Understanding the influence of human factors on team and system performance can help safety professionals identify opportunities for improvement. In this study, researchers used a large, centralized incident reporting database in the United Kingdom to examine the human factors contributing to non-procedural endoscopy-related patient safety incidents. Based on Human Factors Analysis and Classification System coding, decision-based errors were the most common factor contributing to incidents, but other contributing factors were also identified, including lack of resources and ineffective team communication.
Li E, Lounsbury O, Clarke J, et al. BMC Med Inform Decis Mak. 2023;23:158.
Shortfalls in electronic health record (EHR) interoperability can threaten patient safety. Chief clinical information officers (CCIOs) participating in semi-structured interviews highlighted the ways in which limited EHR interoperability adversely impacts patient health and safety by hindering care coordination and creating inefficient care processes. Participants noted that solutions are necessary at both the technical (e.g., user-centered design) and policy levels.

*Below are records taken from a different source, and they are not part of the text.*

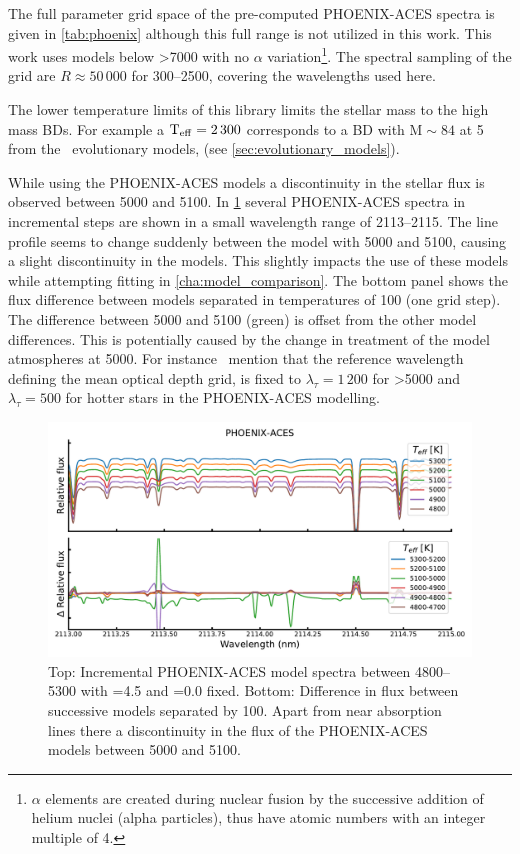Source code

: The full parameter grid space of the pre-computed {PHOENIX-ACES} spectra is given in \cref{tab:phoenix} although this full range is not utilized in this work.
This work uses models below >7000\K{} with no \(\alpha\) variation\footnote{$\alpha$ elements are created during nuclear fusion by the successive addition of helium nuclei (alpha particles), thus have atomic numbers with an integer multiple of 4.}.
The spectral sampling of the grid are $R \approx 50\,000$ for 300--2500\nm, covering the wavelengths used here.



The lower temperature limits of this library limits the stellar mass to the high mass BDs.
For example a \(\textrm{T}_{\mathrm{eff}}{}=2\,300\)\K{} corresponds to a {BD} with \(\textrm{M}\sim84\)\Mjup{} at 5\Gyr{} from the~\citet{baraffe_evolutionary_2003} evolutionary models, (see \cref{sec:evolutionary_models}).


While using the {PHOENIX-ACES} models a discontinuity in the stellar flux is observed between 5000\K{} and 5100\K{}.
In \cref{fig:phoenixdiffereceat5000k} several {PHOENIX-ACES} spectra in incremental steps are shown in a small wavelength range of 2113--2115\nm{}.
The line profile seems to change suddenly between the model with 5000\K{} and 5100\K{}, causing a slight discontinuity in the models.
This slightly impacts the use of these models while attempting \textchisquared{} fitting in \cref{cha:model_comparison}.
The bottom panel shows the flux difference between models separated in temperatures of 100\K{} (one grid step).
The difference between 5000 and 5100\K{} (green) is offset from the other model differences.
This is potentially caused by the change in treatment of the model atmospheres at 5000\K{}.
For instance~\citet{husser_new_2013} mention that the reference wavelength defining the mean optical depth grid, is fixed to $\lambda_{\tau}=1\,200$\nm{} for \Teff{}>5000\K{} and $\lambda_{\tau}=500$\nm{} for hotter stars in the {PHOENIX-ACES} modelling.

\begin{figure}
    \centering
    \includegraphics[width=0.7\linewidth]{figures/atmos_and_models/phoenix_differece_at_5000K}
    \caption[Difference in successive {PHOENIX-ACES} spectra around 5000\K.]{Top: Incremental {PHOENIX-ACES} model spectra between 4800--5300\K{} with \logg{}=4.5 and \feh{}=0.0 fixed.
    Bottom: Difference in flux between successive models separated by 100\K{}.
    Apart from near absorption lines there a discontinuity in the flux of the {PHOENIX-ACES} models between 5000 and 5100\K{}.}
    \label{fig:phoenixdiffereceat5000k}
\end{figure}


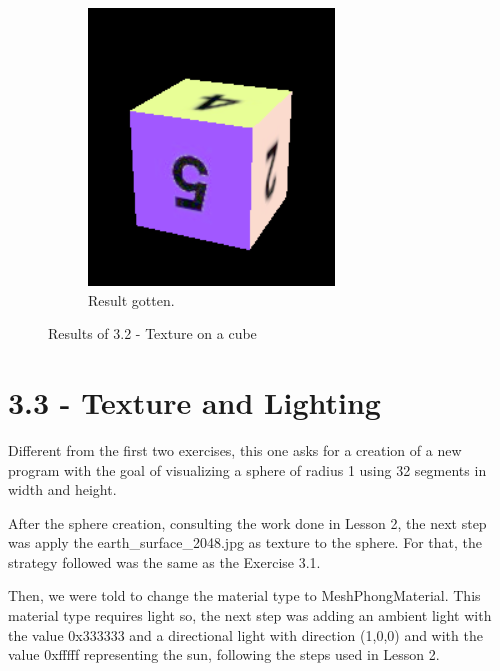 \documentclass[12pt]{article}
\begin{document}
\begin{figure}[!h]
\begin{subfigure}{.5\textwidth}
        \includegraphics[width = \textwidth]{figs/ex_32_2.png}
        \caption{Result gotten.}
        \label{fig:ex_32_2}
    \end{subfigure}
\caption{Results of 3.2 - Texture on a cube}
\label{fig:ex_32}
\end{figure}

\section*{3.3 - Texture and Lighting}
\label{ex_33}

Different from the first two exercises, this one asks for a creation of a new program with the goal of visualizing a sphere of radius 1 using 32 segments in width and height.\par

After the sphere creation, consulting the work done in Lesson 2, the next step was apply the earth\_surface\_2048.jpg as texture to the sphere. For that, the strategy followed was the same as the Exercise 3.1.\par

Then, we were told to change the material type to MeshPhongMaterial. This material type requires light so, the next step was adding an ambient light with the value 0x333333 and a directional light with direction (1,0,0) and with the value 0xfffff representing the sun, following the steps used in Lesson 2.
\end{document}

Feather C, Appelbaum N, Darzi A, et al. BMJ Qual Saf. 2023;32:357–368.
Requiring a prescriber to include an indication for a medication can reduce the risk of wrong-patient orders and improve antimicrobial and opioid stewardship. This review identified 21 studies describing interventions to encourage prescribers to include indications for medications. In addition to patient safety benefits, several risks and drawbacks were uncovered, such as potential loss of patient privacy or alert fatigue.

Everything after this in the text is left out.